WHAT THE TASK ASKS: Find the word "saving" in the data below and copy each line that holds it.

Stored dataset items
■ ■ ■ ■ ■ ■ ■
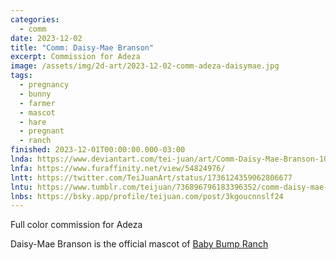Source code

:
 ```yaml
---
categories:
  - comm
date: 2023-12-02
title: "Comm: Daisy-Mae Branson"
excerpt: Commission for Adeza
image: /assets/img/2d-art/2023-12-02-comm-adeza-daisymae.jpg
tags:
  - pregnancy
  - bunny
  - farmer
  - mascot
  - hare
  - pregnant
  - ranch
finished: 2023-12-01T00:00:00.000-03:00
lnda: https://www.deviantart.com/tei-juan/art/Comm-Daisy-Mae-Branson-1002577659
lnfa: https://www.furaffinity.net/view/54824976/
lntt: https://twitter.com/TeiJuanArt/status/1736124359062806677
lntu: https://www.tumblr.com/teijuan/736896796183396352/comm-daisy-mae-branson
lnbs: https://bsky.app/profile/teijuan.com/post/3kgoucnnslf24
---
```


Full color commission for Adeza

Daisy-Mae Branson is the official mascot of [Baby Bump Ranch](https://www.furaffinity.net/user/babybumpranch/)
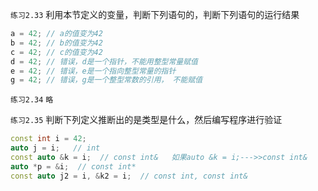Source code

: `练习2.33` 利用本节定义的变量，判断下列语句的，判断下列语句的运行结果
```cpp
a = 42; // a的值变为42
b = 42; // b的值变为42
c = 42; // c的值变为42
d = 42; // 错误，d是一个指针，不能用整型常量赋值
e = 42; // 错误，e是一个指向整型常量的指针
g = 42; // 错误，g是一个整型常数的引用， 不能赋值
```

`练习2.34` 
`略`

`练习2.35` 判断下列定义推断出的是类型是什么，然后编写程序进行验证
```cpp
const int i = 42;
auto j = i;   // int
const auto &k = i;  // const int&   如果auto &k = i;--->>const int&
auto *p = &i;  // const int*
const auto j2 = i, &k2 = i;  // const int, const int&
```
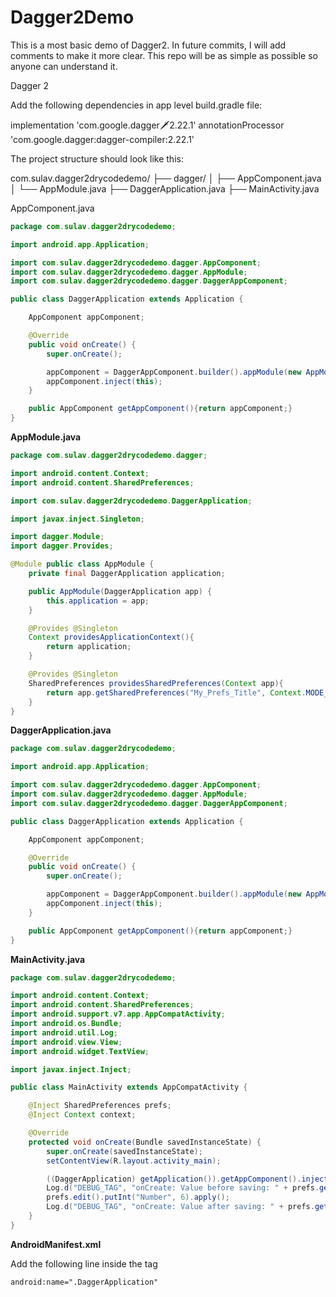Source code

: # Dagger2Demo
This is a most basic demo of Dagger2. In future commits, I will add comments to make it more clear. This repo will be as simple as possible so anyone can understand it.

Dagger 2


Add the following dependencies in app level build.gradle file:

implementation 'com.google.dagger:dagger:2.22.1'
annotationProcessor 'com.google.dagger:dagger-compiler:2.22.1'


The project structure should look like this:

com.sulav.dagger2drycodedemo/
├── dagger/
│   ├── AppComponent.java
│   └── AppModule.java
├── DaggerApplication.java
├── MainActivity.java

AppComponent.java
```java
package com.sulav.dagger2drycodedemo;

import android.app.Application;

import com.sulav.dagger2drycodedemo.dagger.AppComponent;
import com.sulav.dagger2drycodedemo.dagger.AppModule;
import com.sulav.dagger2drycodedemo.dagger.DaggerAppComponent;

public class DaggerApplication extends Application {

    AppComponent appComponent;

    @Override
    public void onCreate() {
        super.onCreate();

        appComponent = DaggerAppComponent.builder().appModule(new AppModule(this)).build();
        appComponent.inject(this);
    }

    public AppComponent getAppComponent(){return appComponent;}
}
```

**AppModule.java**
```java
package com.sulav.dagger2drycodedemo.dagger;

import android.content.Context;
import android.content.SharedPreferences;

import com.sulav.dagger2drycodedemo.DaggerApplication;

import javax.inject.Singleton;

import dagger.Module;
import dagger.Provides;

@Module public class AppModule {
    private final DaggerApplication application;

    public AppModule(DaggerApplication app) {
        this.application = app;
    }

    @Provides @Singleton
    Context providesApplicationContext(){
        return application;
    }

    @Provides @Singleton
    SharedPreferences providesSharedPreferences(Context app){
        return app.getSharedPreferences("My_Prefs_Title", Context.MODE_PRIVATE);
    }
}
```

**DaggerApplication.java**
```java
package com.sulav.dagger2drycodedemo;

import android.app.Application;

import com.sulav.dagger2drycodedemo.dagger.AppComponent;
import com.sulav.dagger2drycodedemo.dagger.AppModule;
import com.sulav.dagger2drycodedemo.dagger.DaggerAppComponent;

public class DaggerApplication extends Application {

    AppComponent appComponent;

    @Override
    public void onCreate() {
        super.onCreate();

        appComponent = DaggerAppComponent.builder().appModule(new AppModule(this)).build();
        appComponent.inject(this);
    }

    public AppComponent getAppComponent(){return appComponent;}
}
```

**MainActivity.java**
```java
package com.sulav.dagger2drycodedemo;

import android.content.Context;
import android.content.SharedPreferences;
import android.support.v7.app.AppCompatActivity;
import android.os.Bundle;
import android.util.Log;
import android.view.View;
import android.widget.TextView;

import javax.inject.Inject;

public class MainActivity extends AppCompatActivity {

    @Inject SharedPreferences prefs;
    @Inject Context context;

    @Override
    protected void onCreate(Bundle savedInstanceState) {
        super.onCreate(savedInstanceState);
        setContentView(R.layout.activity_main);

        ((DaggerApplication) getApplication()).getAppComponent().inject(this);
        Log.d("DEBUG_TAG", "onCreate: Value before saving: " + prefs.getInt("Number", 0));
        prefs.edit().putInt("Number", 6).apply();
        Log.d("DEBUG_TAG", "onCreate: Value after saving: " + prefs.getInt("Number", 0));
    }
}
```

**AndroidManifest.xml**

Add the following line inside the <application> tag
```xml
android:name=".DaggerApplication"
```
■ ■ ■ ■ ■ ■ ■
WRITTEN ANSWER:
        Log.d("DEBUG_TAG", "onCreate: Value before saving: " + prefs.getInt("Number", 0));
        Log.d("DEBUG_TAG", "onCreate: Value after saving: " + prefs.getInt("Number", 0));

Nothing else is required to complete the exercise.